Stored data
·····

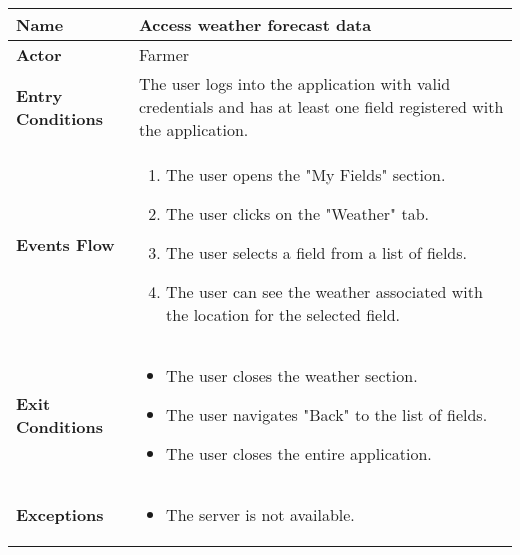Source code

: \begin{center}
\renewcommand{\arraystretch}{1.25}
\begin{tabular}{|l|>{\raggedright\arraybackslash}m{12cm}|}
    \hline
    \textbf{Name} & Access weather forecast data\\
    \hline
   	\textbf{Actor} & Farmer\\
    \hline
    \textbf{Entry Conditions} & The user logs into the application with valid credentials and has at least one field registered with the application.\\
    \hline
    
    \textbf{Events Flow} & \begin{enumerate}
    			\item The user opens the "My Fields" section.
    			\item The user clicks on the "Weather" tab.
    			\item The user selects a field from a list of fields.
    			\item The user can see the weather associated with the location for the selected field.
	    		\end{enumerate}
    	\\
    \hline
    \textbf{Exit Conditions} & \begin{itemize}
    	\item The user closes the weather section.
    	\item The user navigates "Back" to the list of fields.
   		\item The user closes the entire application.
   		\end{itemize} \\
    \hline
    \textbf{Exceptions} &
    		\begin{itemize}
    			\item The server is not available.
    		\end{itemize}
    \\
    \hline
\end{tabular}
\end{center}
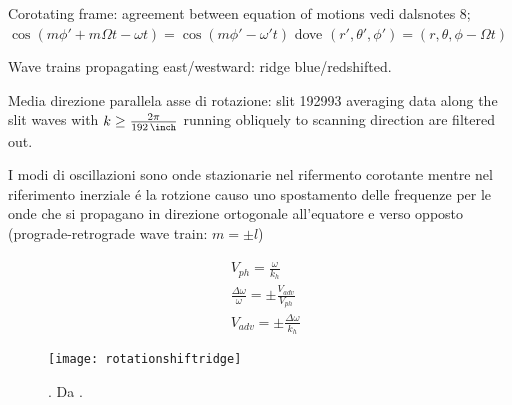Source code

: \documentclass[../main.tex]{subfiles}
\begin{document}
\begin{workout}

Corotating frame: agreement between equation of motions vedi dalsnotes 8; $\cos{(m\phi'+m\Omega t-\omega t)}=\cos{(m\phi'-\omega't)}$ dove $(r',\theta',\phi')=(r,\theta,\phi-\Omega t)$

Wave trains propagating east/westward: ridge blue/redshifted.

\end{workout}

\begin{workout}

Media direzione parallela asse di rotazione: slit \SI{192}{\inch}\SI{993}{\inch} averaging data along the slit waves with $k\geq\frac{2\pi}{\SI{192}{\inch}}$ running obliquely to scanning direction are filtered out.

I modi di oscillazioni sono onde stazionarie nel rifermento corotante mentre nel riferimento inerziale \'e la rotzione causo uno spostamento delle frequenze per le onde che si propagano in direzione ortogonale all'equatore e verso opposto (prograde-retrograde wave train: $m=\pm l$)

\begin{align}
&V_{ph}=\frac{\omega}{k_h}\\
&\frac{\Delta\omega}{\omega}=\pm\frac{V_{adv}}{V_{ph}}\\
&V_{adv}=\pm\frac{\Delta\omega}{k_h}
\end{align}

\begin{wrapfigure}[23]{r}{0.5\textwidth}
\centering
\texttt{[image: rotationshiftridge]}
\caption{. Da \cite{rhodes1979new}.}\label{fig:rotationshiftridge}
\end{wrapfigure}

\end{workout}
\end{document}
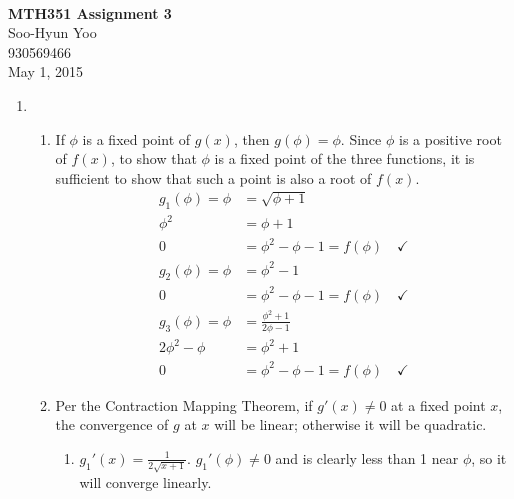 \documentclass[12pt,letterpaper]{article}
\begin{document}
\fancyfoot{}
\begin{center}
  \hfill \\
  \vspace{4in}
  {\bf\Huge MTH351 Assignment 3} \\
  \vspace{2in}
  {\Large Soo-Hyun Yoo \\ 930569466 \\ May 1, 2015}
\end{center}

\newpage
{}

\begin{enumerate}
  \item
    \begin{enumerate}
      \item If $\phi$ is a fixed point of $g(x)$, then $g(\phi) = \phi$. Since
        $\phi$ is a positive root of $f(x)$, to show that $\phi$ is a fixed
        point of the three functions, it is sufficient to show that such
        a point is also a root of $f(x)$.
        \begin{align*}
          g_1(\phi) = \phi &= \sqrt{\phi+1} \\
                    \phi^2 &= \phi+1 \\
                         0 &= \phi^2 - \phi - 1 = f(\phi) \quad \checkmark
        \end{align*}
        \begin{align*}
          g_2(\phi) = \phi &= \phi^2-1 \\
                         0 &= \phi^2 - \phi - 1 = f(\phi) \quad \checkmark
        \end{align*}
        \begin{align*}
          g_3(\phi) = \phi &= \frac{\phi^2+1}{2\phi-1} \\
              2\phi^2-\phi &= \phi^2+1 \\
                         0 &= \phi^2 - \phi - 1 = f(\phi) \quad \checkmark
        \end{align*}
      \item Per the Contraction Mapping Theorem, if $g'(x)\neq0$ at a fixed
        point $x$, the convergence of $g$ at $x$ will be linear; otherwise it
        will be quadratic.
        \begin{enumerate}
          \item $g_1'(x) = \frac{1}{2\sqrt{x+1}}$. $g_1'(\phi) \neq 0$ and is
            clearly less than 1 near $\phi$, so it will converge linearly.

\end{enumerate}
\end{enumerate}
\end{enumerate}
\end{document}
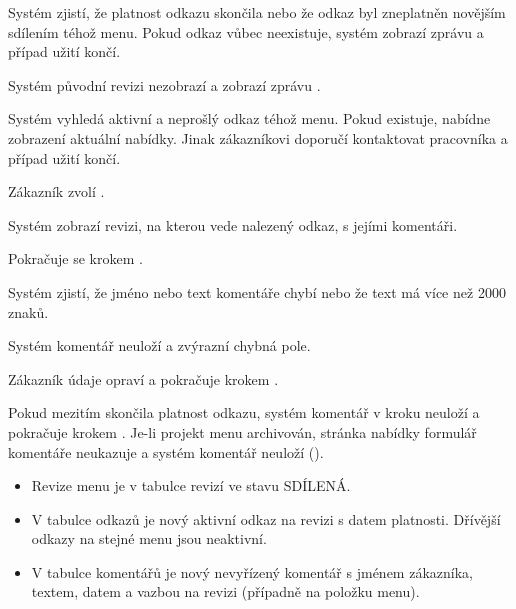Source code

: \begin{ucalt}
  \item[5.1]\label{uc:11:5.1} Systém zjistí, že platnost odkazu skončila nebo že odkaz byl zneplatněn novějším sdílením téhož menu. Pokud odkaz vůbec neexistuje, systém zobrazí zprávu  a případ užití končí.
  \item[5.2]\label{uc:11:5.2} Systém původní revizi nezobrazí a zobrazí zprávu .
  \item[5.3]\label{uc:11:5.3} Systém vyhledá aktivní a neprošlý odkaz téhož menu. Pokud existuje, nabídne zobrazení aktuální nabídky. Jinak zákazníkovi doporučí kontaktovat pracovníka a případ užití končí.
  \item[5.4]\label{uc:11:5.4} Zákazník zvolí .
  \item[5.5]\label{uc:11:5.5} Systém zobrazí revizi, na kterou vede nalezený odkaz, s jejími komentáři.
  \item[5.6]\label{uc:11:5.6} Pokračuje se krokem .
\end{ucalt}

\begin{ucalt}
  \item[7.1]\label{uc:11:7.1} Systém zjistí, že jméno nebo text komentáře chybí nebo že text má více než 2000 znaků.
  \item[7.2]\label{uc:11:7.2} Systém komentář neuloží a zvýrazní chybná pole.
  \item[7.3]\label{uc:11:7.3} Zákazník údaje opraví a pokračuje krokem .
\end{ucalt}
Pokud mezitím skončila platnost odkazu, systém komentář v kroku  neuloží a pokračuje krokem . Je-li projekt menu archivován, stránka nabídky formulář komentáře neukazuje a systém komentář neuloží ().

\begin{itemize}[itemsep=0pt]
  \item Revize menu je v tabulce revizí ve stavu SDÍLENÁ.
  \item V tabulce odkazů je nový aktivní odkaz na revizi s datem platnosti. Dřívější odkazy na stejné menu jsou neaktivní.
  \item V tabulce komentářů je nový nevyřízený komentář s jménem zákazníka, textem, datem a vazbou na revizi (případně na položku menu).
\end{itemize}

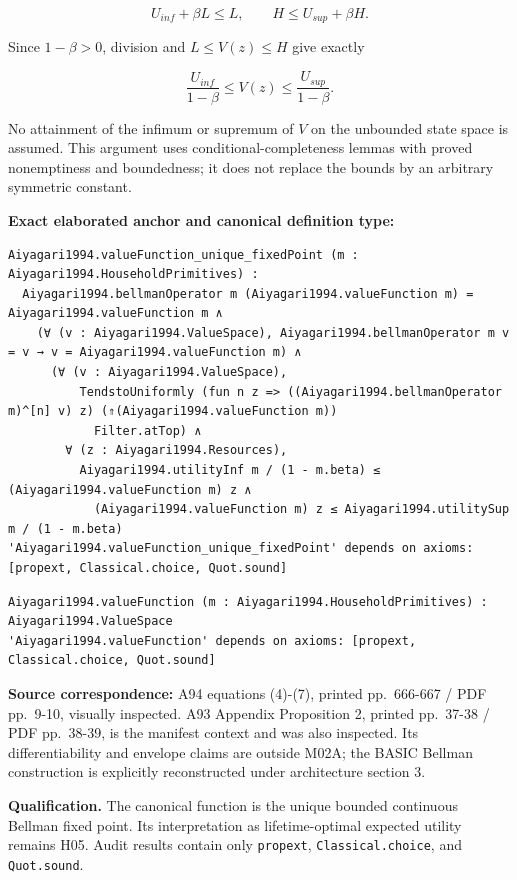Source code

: \documentclass[
  11pt,
]{article}
\let\LedgerOriginalTexttt\texttt
\renewcommand{\texttt}[1]{{\small\LedgerOriginalTexttt{#1}}}
\begin{document}
\[U_{inf}+\beta L\leq L,\qquad H\leq U_{sup}+\beta H.\]

Since \(1-\beta>0\), division and \(L\leq V(z)\leq H\) give exactly

\[\frac{U_{inf}}{1-\beta}\leq V(z)\leq\frac{U_{sup}}{1-\beta}.\]

No attainment of the infimum or supremum of \(V\) on the unbounded state
space is assumed. This argument uses conditional-completeness lemmas
with proved nonemptiness and boundedness; it does not replace the bounds
by an arbitrary symmetric constant.

\textbf{Exact elaborated anchor and canonical definition type:}

\begin{verbatim}
Aiyagari1994.valueFunction_unique_fixedPoint (m : Aiyagari1994.HouseholdPrimitives) :
  Aiyagari1994.bellmanOperator m (Aiyagari1994.valueFunction m) = Aiyagari1994.valueFunction m ∧
    (∀ (v : Aiyagari1994.ValueSpace), Aiyagari1994.bellmanOperator m v = v → v = Aiyagari1994.valueFunction m) ∧
      (∀ (v : Aiyagari1994.ValueSpace),
          TendstoUniformly (fun n z => ((Aiyagari1994.bellmanOperator m)^[n] v) z) (⇑(Aiyagari1994.valueFunction m))
            Filter.atTop) ∧
        ∀ (z : Aiyagari1994.Resources),
          Aiyagari1994.utilityInf m / (1 - m.beta) ≤ (Aiyagari1994.valueFunction m) z ∧
            (Aiyagari1994.valueFunction m) z ≤ Aiyagari1994.utilitySup m / (1 - m.beta)
'Aiyagari1994.valueFunction_unique_fixedPoint' depends on axioms: [propext, Classical.choice, Quot.sound]
\end{verbatim}

\begin{verbatim}
Aiyagari1994.valueFunction (m : Aiyagari1994.HouseholdPrimitives) : Aiyagari1994.ValueSpace
'Aiyagari1994.valueFunction' depends on axioms: [propext, Classical.choice, Quot.sound]
\end{verbatim}

\textbf{Source correspondence:} A94 equations (4)-(7), printed
pp.~666-667 / PDF pp.~9-10, visually inspected. A93 Appendix Proposition
2, printed pp.~37-38 / PDF pp.~38-39, is the manifest context and was
also inspected. Its differentiability and envelope claims are outside
M02A; the BASIC Bellman construction is explicitly reconstructed under
architecture section 3.

\textbf{Qualification.} The canonical function is the unique bounded
continuous Bellman fixed point. Its interpretation as lifetime-optimal
expected utility remains H05. Audit results contain only
\texttt{propext}, \texttt{Classical.choice}, and \texttt{Quot.sound}.
\end{document}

·····

### EXERCISE BRIEF
Report each line of the entries where the word "list" occurs.

### OUTPUT
    			\item The user selects a field from a list of fields.
    	\item The user navigates "Back" to the list of fields.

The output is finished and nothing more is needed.